If the tape head arrives unwired you will have to try various permutations of
connecting pins on the head to the shield and tip of the jack. Always use
shielded cable to minimize hum, but bear in mind that tape heads are very
hummy things and some noise is inevitable.


Playback


Plug the head into a high gain amplifier. Now rub it over some recorded media:
transit cards and credit cards, eviscerated cassette tapes, computer disks. With
cassette tape it helps to stretch the audiotape across a tabletop or other flat
surface and fasten it down with the sticky kind of tape. You will notice that one
side (emulsion) will be MUCH louder than the other (backing.) Digital data
(credit cards, transit cards) tends to make a much louder sound than audio tape.

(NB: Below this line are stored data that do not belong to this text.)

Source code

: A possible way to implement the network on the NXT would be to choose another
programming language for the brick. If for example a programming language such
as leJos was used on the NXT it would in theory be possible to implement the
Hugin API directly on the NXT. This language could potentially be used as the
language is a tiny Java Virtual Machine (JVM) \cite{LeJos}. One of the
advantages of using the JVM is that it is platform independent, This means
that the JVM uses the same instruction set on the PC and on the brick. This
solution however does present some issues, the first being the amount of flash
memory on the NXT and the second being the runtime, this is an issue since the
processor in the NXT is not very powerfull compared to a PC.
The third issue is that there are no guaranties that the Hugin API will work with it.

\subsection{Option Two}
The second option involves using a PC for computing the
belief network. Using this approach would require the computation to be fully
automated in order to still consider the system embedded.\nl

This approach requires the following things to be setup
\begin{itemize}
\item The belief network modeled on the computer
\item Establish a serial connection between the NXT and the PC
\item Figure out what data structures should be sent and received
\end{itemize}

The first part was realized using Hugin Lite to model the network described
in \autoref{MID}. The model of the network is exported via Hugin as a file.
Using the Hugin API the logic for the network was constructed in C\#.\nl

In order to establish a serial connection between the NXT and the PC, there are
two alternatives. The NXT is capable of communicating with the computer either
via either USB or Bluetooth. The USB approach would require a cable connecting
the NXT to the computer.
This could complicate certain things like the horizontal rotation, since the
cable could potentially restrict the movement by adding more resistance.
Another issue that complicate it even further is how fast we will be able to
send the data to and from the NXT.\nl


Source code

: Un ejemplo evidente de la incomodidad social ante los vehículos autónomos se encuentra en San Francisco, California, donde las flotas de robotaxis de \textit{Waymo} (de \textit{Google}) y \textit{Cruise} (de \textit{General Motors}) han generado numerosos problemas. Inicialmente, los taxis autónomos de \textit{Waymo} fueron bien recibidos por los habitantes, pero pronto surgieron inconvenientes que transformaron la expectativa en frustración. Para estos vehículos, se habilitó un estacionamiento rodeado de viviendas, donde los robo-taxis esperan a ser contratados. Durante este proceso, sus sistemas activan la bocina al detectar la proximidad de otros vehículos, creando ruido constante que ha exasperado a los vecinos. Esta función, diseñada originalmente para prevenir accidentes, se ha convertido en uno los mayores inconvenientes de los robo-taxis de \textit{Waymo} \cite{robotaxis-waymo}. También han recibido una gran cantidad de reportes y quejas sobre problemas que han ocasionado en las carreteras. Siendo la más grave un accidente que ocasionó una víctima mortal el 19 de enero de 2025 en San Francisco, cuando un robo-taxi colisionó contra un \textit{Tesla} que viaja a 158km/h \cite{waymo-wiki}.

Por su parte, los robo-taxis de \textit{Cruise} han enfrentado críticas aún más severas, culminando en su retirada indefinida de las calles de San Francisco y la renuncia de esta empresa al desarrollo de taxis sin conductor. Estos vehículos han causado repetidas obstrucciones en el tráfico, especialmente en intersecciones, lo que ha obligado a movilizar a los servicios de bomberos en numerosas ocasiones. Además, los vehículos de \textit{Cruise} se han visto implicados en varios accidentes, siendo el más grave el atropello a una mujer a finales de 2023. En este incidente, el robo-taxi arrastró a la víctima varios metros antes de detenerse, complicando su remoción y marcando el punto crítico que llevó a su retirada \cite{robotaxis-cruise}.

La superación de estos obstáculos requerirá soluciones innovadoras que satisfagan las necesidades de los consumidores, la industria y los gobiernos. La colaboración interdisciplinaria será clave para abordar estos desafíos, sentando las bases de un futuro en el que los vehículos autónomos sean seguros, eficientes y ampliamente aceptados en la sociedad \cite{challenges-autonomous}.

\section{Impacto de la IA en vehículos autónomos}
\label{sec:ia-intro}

If the signal is weak you may need to boost (“preamplify”) it, by connecting it to
the low-level (microphone) input of a mixer, or a guitar amplifier. (In Chapter 23
we will make a preamplifier of our own.)


Recording


You can try recording with hand-held tape heads as well as well. Stretch cassette
or reel-to-reel tape over a tabletop as above. Plug a CD or cassette player into
the input of a mini-amplifier; plug the tape head into its external speaker output.
While playing the CD/cassette move the tape head over the tape surface (keep
the head in close contact with the tape.) After a while stop recording and try
playing back the tape -- either by amplifying the head while moving it by hand
across the surface or reloading the tape into a cassette or reel and play back on a
tape recorder. Sometimes this works better than others, so don't be disappointed
if you don’t get good results


If you have a working boom box or cassette recorder you’re willing to sacrifice
on the altar of the weird, you could carefully remove the record head and extend
it with a few feet of shielded cable; press “record” and wiggle the head across
some scrap tape.


John Cage once made a nice gallery piece by covering a table-top with tape,
inviting the public to scribble across it with tape-heads attached to pencils,. At
the end of the evening he wound the tape onto a reel and played it back on an
ordinary reel-to-reel tape recorder.